[Dataset entries]
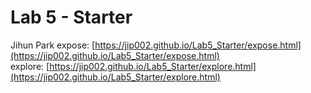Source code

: # Lab 5 - Starter
Jihun Park
expose: [https://jip002.github.io/Lab5_Starter/expose.html](https://jip002.github.io/Lab5_Starter/expose.html)
</br>
explore: [https://jip002.github.io/Lab5_Starter/explore.html](https://jip002.github.io/Lab5_Starter/explore.html)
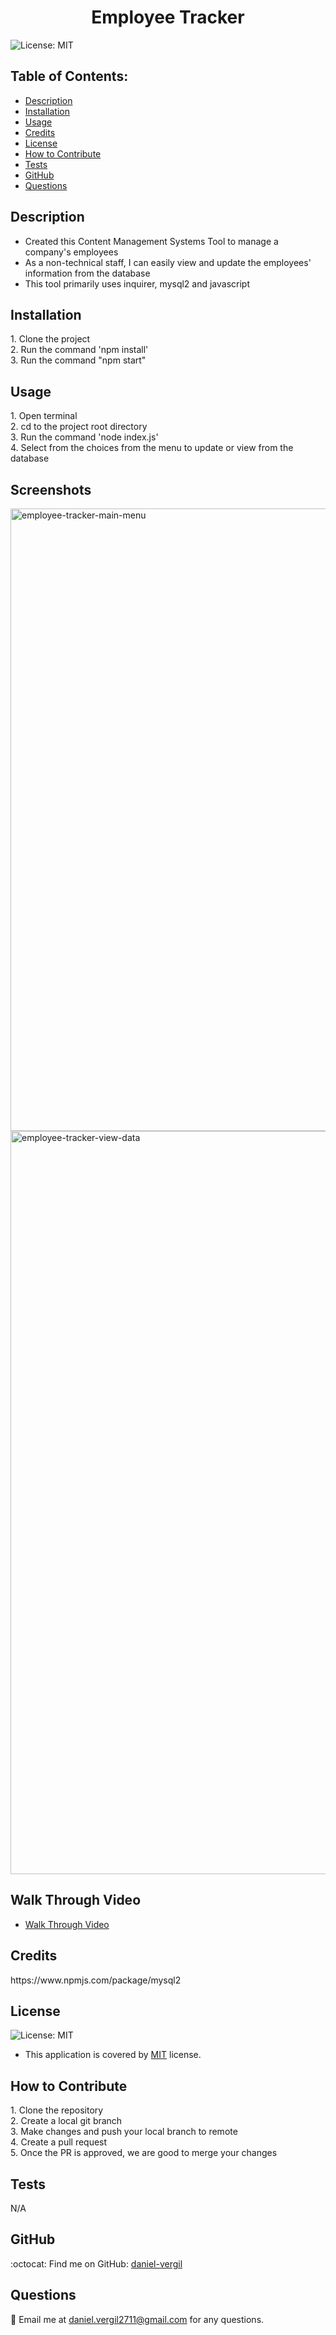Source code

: 
  <h1 align="center">Employee Tracker</h1>

  ![License: MIT](https://img.shields.io/badge/License-MIT-yellow.svg)

  ## Table of Contents:
  - [Description](#description) 
  - [Installation](#installation)
  - [Usage](#usage)  
  - [Credits](#credits)  
 - [License](#license)
  - [How to Contribute](#how-to-contribute)
  - [Tests](#tests)
  - [GitHub](#github)
  - [Questions](#questions)

## Description

- Created this Content Management Systems Tool to manage a company's employees 
- As a non-technical staff, I can easily view and update the employees' information from the database 
- This tool primarily uses inquirer, mysql2 and javascript 

## Installation
<p>1. Clone the project<br>2. Run the command 'npm install'<br>3. Run the command "npm start"</p>

## Usage
<p>1. Open terminal<br>2. cd to the project root directory<br>3. Run the command 'node index.js'<br>4. Select from the choices from the menu to update or view from the database</p>

## Screenshots
<img width="996" alt="employee-tracker-main-menu" src="https://user-images.githubusercontent.com/55717787/159140659-b9f2b1cb-cea6-48a1-bf81-89e61c8ada75.png">
<img width="1189" alt="employee-tracker-view-data" src="https://user-images.githubusercontent.com/55717787/159140660-51dcf91d-a049-490e-bf9c-ae3de652a184.png">

## Walk Through Video
- [Walk Through Video](https://1drv.ms/v/s!AuncG59SV-FRgxh-TAsCIWICnLiU)

## Credits
<p>https://www.npmjs.com/package/mysql2</p>

## License  
![License: MIT](https://img.shields.io/badge/License-MIT-yellow.svg)
 - This application is covered by [MIT](https://opensource.org/licenses/MIT) license.

## How to Contribute
<p>1. Clone the repository<br>2. Create a local git branch<br>3. Make changes and push your local branch to remote<br>4. Create a pull request<br>5. Once the PR is approved, we are good to merge your changes</p>

## Tests
<p>N/A</p>

## GitHub
:octocat: Find me on GitHub: [daniel-vergil](https://github.com/daniel-vergil)

## Questions
:email: Email me at [daniel.vergil2711@gmail.com](mailto:daniel.vergil2711@gmail.com) for any questions.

▸ **WORK REQUEST**: Reproduce every record in full. Leave out the images.

▸ **RESULT OF THE TASK**:
Source code

: # Lab 5 - Starter
Jihun Park
expose: [https://jip002.github.io/Lab5_Starter/expose.html](https://jip002.github.io/Lab5_Starter/expose.html)
</br>
explore: [https://jip002.github.io/Lab5_Starter/explore.html](https://jip002.github.io/Lab5_Starter/explore.html)
Source code

: 
  <h1 align="center">Employee Tracker</h1>

  ![License: MIT](https://img.shields.io/badge/License-MIT-yellow.svg)

  ## Table of Contents:
  - [Description](#description) 
  - [Installation](#installation)
  - [Usage](#usage)  
  - [Credits](#credits)  
 - [License](#license)
  - [How to Contribute](#how-to-contribute)
  - [Tests](#tests)
  - [GitHub](#github)
  - [Questions](#questions)

## Description

- Created this Content Management Systems Tool to manage a company's employees 
- As a non-technical staff, I can easily view and update the employees' information from the database 
- This tool primarily uses inquirer, mysql2 and javascript 

## Installation
<p>1. Clone the project<br>2. Run the command 'npm install'<br>3. Run the command "npm start"</p>

## Usage
<p>1. Open terminal<br>2. cd to the project root directory<br>3. Run the command 'node index.js'<br>4. Select from the choices from the menu to update or view from the database</p>

## Screenshots
<img width="996" alt="employee-tracker-main-menu" src="https://user-images.githubusercontent.com/55717787/159140659-b9f2b1cb-cea6-48a1-bf81-89e61c8ada75.png">
<img width="1189" alt="employee-tracker-view-data" src="https://user-images.githubusercontent.com/55717787/159140660-51dcf91d-a049-490e-bf9c-ae3de652a184.png">

## Walk Through Video
- [Walk Through Video](https://1drv.ms/v/s!AuncG59SV-FRgxh-TAsCIWICnLiU)

## Credits
<p>https://www.npmjs.com/package/mysql2</p>

## License  
![License: MIT](https://img.shields.io/badge/License-MIT-yellow.svg)
 - This application is covered by [MIT](https://opensource.org/licenses/MIT) license.

## How to Contribute
<p>1. Clone the repository<br>2. Create a local git branch<br>3. Make changes and push your local branch to remote<br>4. Create a pull request<br>5. Once the PR is approved, we are good to merge your changes</p>

## Tests
<p>N/A</p>

## GitHub
:octocat: Find me on GitHub: [daniel-vergil](https://github.com/daniel-vergil)

## Questions
:email: Email me at [daniel.vergil2711@gmail.com](mailto:daniel.vergil2711@gmail.com) for any questions.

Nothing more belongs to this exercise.